El texto, titulado Estado de las baterías,
refiere a la página 220 de 62, modelo
para armar, la novela que escribió luego de Rayuela, unos cinco años
después de su libro más célebre.
Cortázar dice que cuando Juan, uno de los
personajes centrales de la novela, llega a París después de unas cuantas
semanas de ausencia, va inmediatamente al garaje y arranca su auto. Eso, sostiene
Cortázar, hará que el lector que desconozca la vida práctica de París piense que
nos encontramos ante algo imposible, porque la batería debía estar descargada. Aunque
de inmediato agrega que “El mismo lector, sin embargo ha encontrado tantas
irrealidades en el libro, que incluso si repara en ese detalle técnico puede
sentirse tentado de incluirlo en la cuenta de todo lo precedente; si es así,
debería dedicarse a leer otro tipo de literatura, porque con éste no congenia”.

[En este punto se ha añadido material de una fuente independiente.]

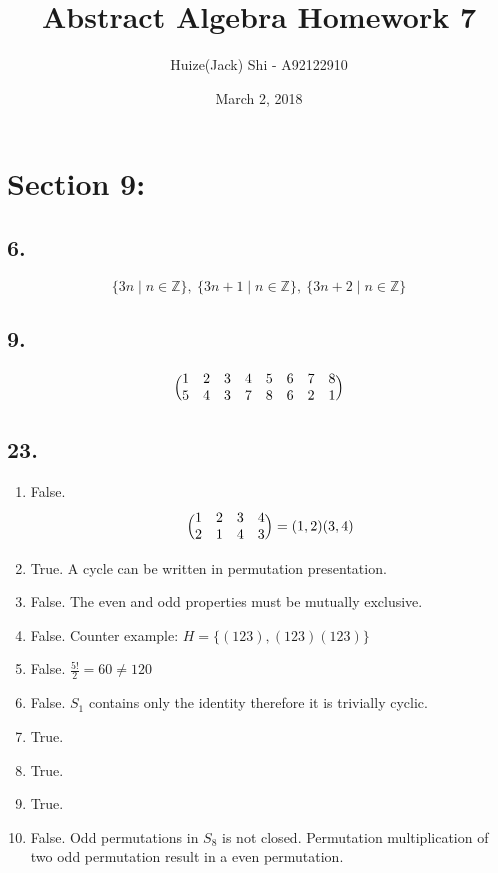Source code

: \documentclass{article}
\title {Abstract Algebra Homework 7}
\date {March 2, 2018}
\author {Huize(Jack) Shi - A92122910}
\begin{document}
\maketitle

\section*{Section 9:}
\subsection*{6. } 
\begin{equation*}
	\{3n \mid n \in \mathbb{Z}\},\ 
	\{3n+1 \mid n \in \mathbb{Z}\},\ 
	\{3n+2 \mid n \in \mathbb{Z}\}
\end{equation*}

\subsection*{9. }
\begin{equation*}
\Bigl(\begin{matrix}
1 & 2 & 3 & 4 & 5 & 6 & 7 & 8\\
5 & 4 & 3 & 7 & 8 & 6 & 2 & 1\\
\end{matrix}\Bigr)
\end{equation*}

\subsection*{23. }
\begin{enumerate} [label=\alph*. ]
	\item{False.}  %
		\begin{equation*}
		\Bigl(\begin{matrix}
		1 & 2 & 3 & 4\\
		2 & 1 & 4 & 3\\
		\end{matrix}\Bigr) = (1, 2)(3, 4)
		\end{equation*}

	\item{True. }  %
		A cycle can be written in permutation presentation.

	\item{False. } %
		The even and odd properties must be mutually exclusive.

	\item{False. } %
		Counter example: $H = \{(1 2 3), (1 2 3)(1 2 3)\}$
	\item{False. } %
		$\frac{5!}{2} = 60 \neq 120$
	\item{False. } %
		$S_1$ contains only the identity therefore it is trivially cyclic.
	\item{True. } %
	\item{True. } %
	\item{True. } %
	\item{False. } %
		Odd permutations in $S_8$ is not closed. Permutation multiplication of two
		odd permutation result in a even permutation.
\end{enumerate}
\end{document}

Luego explica: la literatura fantástica no puede, ni debe, dejarse tentar por
“transgresiones frívolas”. Hay una lógica intrínseca del relato que hace que el
lector acepte lagunas que se encrespan en el medio de París, o líneas del Metro
que cambian de rumbo, pero que no puede aceptar la facilidad de que el auto
arranque porque sí. Juan, el personaje, nos asegura Cortázar, ha llamado al
patrón del garaje para que le tenga el auto listo, y no hay necesidad de que tal
llamado sea explicitado en el texto. El lector implacable, ese “homo ludens” que se toma las cuestiones
de la realidad, la irrealidad y, sobre todo, la verosimilitud de un relato muy
en serio, no tolera el engaño. Ese es, al decir de Cortázar, su “maravilloso
rigor”. Para despejar toda duda, el texto, esclarecedor y contundente, termina
así:
“Un
auto que arranca con la batería descargada entra en lo maravilloso y no en lo
fantástico; el auto de Juan, en todo caso, no se parecía para nada a la carroza
de la Cenicienta”. (Que, si se me permite la irrespetuosidad, podría traducirse
por “cómo resumir la tesis que Todorov desarrolla en su famosa Introducción a la literatura fantástica,
en apenas una bellísima oración”).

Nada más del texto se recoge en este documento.